What is needed | Write out again, exactly, the lines below starting at the one with "opcję 'Stwórz bazę'." and ending at the one with "Każdy użytkownik (klient/dostawca/właściciel)".

(Records excerpted from a collection)
-------

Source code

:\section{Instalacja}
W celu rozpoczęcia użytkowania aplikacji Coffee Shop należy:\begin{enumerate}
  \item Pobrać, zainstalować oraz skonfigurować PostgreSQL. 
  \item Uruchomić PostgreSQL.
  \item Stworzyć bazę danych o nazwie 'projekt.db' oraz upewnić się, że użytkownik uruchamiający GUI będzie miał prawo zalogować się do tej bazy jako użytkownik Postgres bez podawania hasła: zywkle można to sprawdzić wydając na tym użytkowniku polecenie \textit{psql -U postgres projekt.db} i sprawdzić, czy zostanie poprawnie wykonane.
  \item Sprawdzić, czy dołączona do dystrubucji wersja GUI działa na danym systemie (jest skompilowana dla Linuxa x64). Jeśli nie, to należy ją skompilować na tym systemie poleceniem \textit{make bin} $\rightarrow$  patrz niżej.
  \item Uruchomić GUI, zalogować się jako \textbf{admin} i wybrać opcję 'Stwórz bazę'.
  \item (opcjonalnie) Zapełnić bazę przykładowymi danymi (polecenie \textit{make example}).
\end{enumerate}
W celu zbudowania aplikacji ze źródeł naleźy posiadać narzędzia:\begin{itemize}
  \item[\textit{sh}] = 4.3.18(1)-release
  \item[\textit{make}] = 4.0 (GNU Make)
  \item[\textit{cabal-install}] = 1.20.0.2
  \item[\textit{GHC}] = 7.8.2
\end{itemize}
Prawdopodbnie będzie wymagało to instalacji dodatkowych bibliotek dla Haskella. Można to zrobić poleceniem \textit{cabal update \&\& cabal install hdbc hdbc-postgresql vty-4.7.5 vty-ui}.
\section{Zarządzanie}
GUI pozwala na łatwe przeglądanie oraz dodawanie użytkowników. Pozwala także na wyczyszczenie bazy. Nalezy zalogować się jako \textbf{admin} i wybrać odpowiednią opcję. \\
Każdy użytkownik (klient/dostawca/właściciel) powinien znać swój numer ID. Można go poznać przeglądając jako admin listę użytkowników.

-------

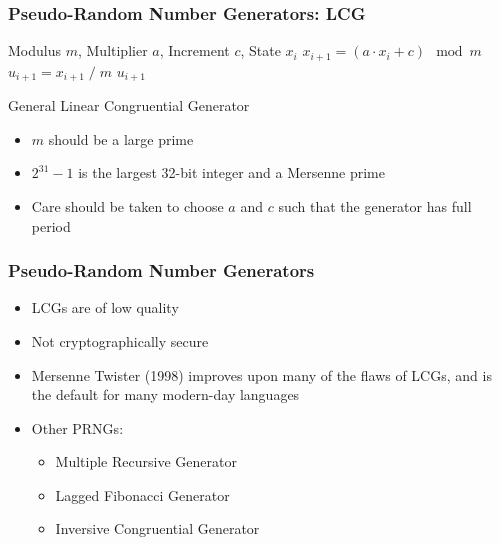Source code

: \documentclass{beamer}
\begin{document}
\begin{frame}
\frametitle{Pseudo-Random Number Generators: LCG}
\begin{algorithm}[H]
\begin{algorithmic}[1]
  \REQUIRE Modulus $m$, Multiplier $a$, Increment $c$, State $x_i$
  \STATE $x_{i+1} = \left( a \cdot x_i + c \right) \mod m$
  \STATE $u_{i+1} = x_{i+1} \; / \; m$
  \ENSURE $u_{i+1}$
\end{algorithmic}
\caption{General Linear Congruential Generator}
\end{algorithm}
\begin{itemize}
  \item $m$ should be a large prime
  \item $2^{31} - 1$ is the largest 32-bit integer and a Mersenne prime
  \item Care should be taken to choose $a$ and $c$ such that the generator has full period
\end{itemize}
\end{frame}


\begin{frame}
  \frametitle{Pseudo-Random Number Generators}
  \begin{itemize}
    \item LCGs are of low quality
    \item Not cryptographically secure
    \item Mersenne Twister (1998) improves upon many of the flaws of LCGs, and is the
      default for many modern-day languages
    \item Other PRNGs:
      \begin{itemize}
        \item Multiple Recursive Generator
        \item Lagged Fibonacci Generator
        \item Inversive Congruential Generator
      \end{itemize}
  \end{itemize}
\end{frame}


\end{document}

-------

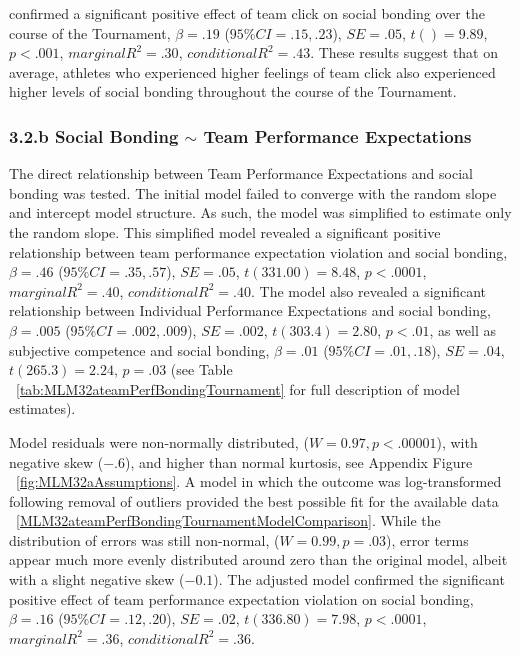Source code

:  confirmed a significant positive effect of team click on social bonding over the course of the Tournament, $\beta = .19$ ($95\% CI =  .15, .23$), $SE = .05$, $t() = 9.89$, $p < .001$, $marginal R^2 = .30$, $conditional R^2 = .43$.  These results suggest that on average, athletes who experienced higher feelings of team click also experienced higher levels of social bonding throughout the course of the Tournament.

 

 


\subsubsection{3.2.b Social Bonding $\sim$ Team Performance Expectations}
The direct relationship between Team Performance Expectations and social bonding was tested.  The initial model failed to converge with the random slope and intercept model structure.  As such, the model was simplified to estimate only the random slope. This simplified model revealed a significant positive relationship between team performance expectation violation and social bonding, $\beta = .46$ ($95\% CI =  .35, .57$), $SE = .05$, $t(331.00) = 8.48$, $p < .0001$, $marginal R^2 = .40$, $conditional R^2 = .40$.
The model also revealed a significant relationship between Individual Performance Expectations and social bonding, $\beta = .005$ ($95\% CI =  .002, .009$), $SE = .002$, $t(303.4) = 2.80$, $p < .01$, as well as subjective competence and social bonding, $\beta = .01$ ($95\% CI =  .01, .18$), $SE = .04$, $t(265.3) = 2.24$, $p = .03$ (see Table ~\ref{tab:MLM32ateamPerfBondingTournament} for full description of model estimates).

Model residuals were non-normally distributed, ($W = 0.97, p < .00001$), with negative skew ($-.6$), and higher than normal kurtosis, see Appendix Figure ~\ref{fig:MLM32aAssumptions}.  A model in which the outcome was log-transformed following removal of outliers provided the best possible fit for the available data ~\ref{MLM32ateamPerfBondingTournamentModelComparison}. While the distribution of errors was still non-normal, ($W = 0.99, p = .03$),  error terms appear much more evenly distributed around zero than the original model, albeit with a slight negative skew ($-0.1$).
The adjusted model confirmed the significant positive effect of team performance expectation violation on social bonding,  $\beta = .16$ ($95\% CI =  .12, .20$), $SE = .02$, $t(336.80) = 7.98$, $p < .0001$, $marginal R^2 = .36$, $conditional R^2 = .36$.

-------

The answer |
  \item Uruchomić GUI, zalogować się jako \textbf{admin} i wybrać opcję 'Stwórz bazę'.
  \item (opcjonalnie) Zapełnić bazę przykładowymi danymi (polecenie \textit{make example}).
\end{enumerate}
W celu zbudowania aplikacji ze źródeł naleźy posiadać narzędzia:\begin{itemize}
  \item[\textit{sh}] = 4.3.18(1)-release
  \item[\textit{make}] = 4.0 (GNU Make)
  \item[\textit{cabal-install}] = 1.20.0.2
  \item[\textit{GHC}] = 7.8.2
\end{itemize}
Prawdopodbnie będzie wymagało to instalacji dodatkowych bibliotek dla Haskella. Można to zrobić poleceniem \textit{cabal update \&\& cabal install hdbc hdbc-postgresql vty-4.7.5 vty-ui}.
\section{Zarządzanie}
GUI pozwala na łatwe przeglądanie oraz dodawanie użytkowników. Pozwala także na wyczyszczenie bazy. Nalezy zalogować się jako \textbf{admin} i wybrać odpowiednią opcję. \\
Każdy użytkownik (klient/dostawca/właściciel) powinien znać swój numer ID. Można go poznać przeglądając jako admin listę użytkowników.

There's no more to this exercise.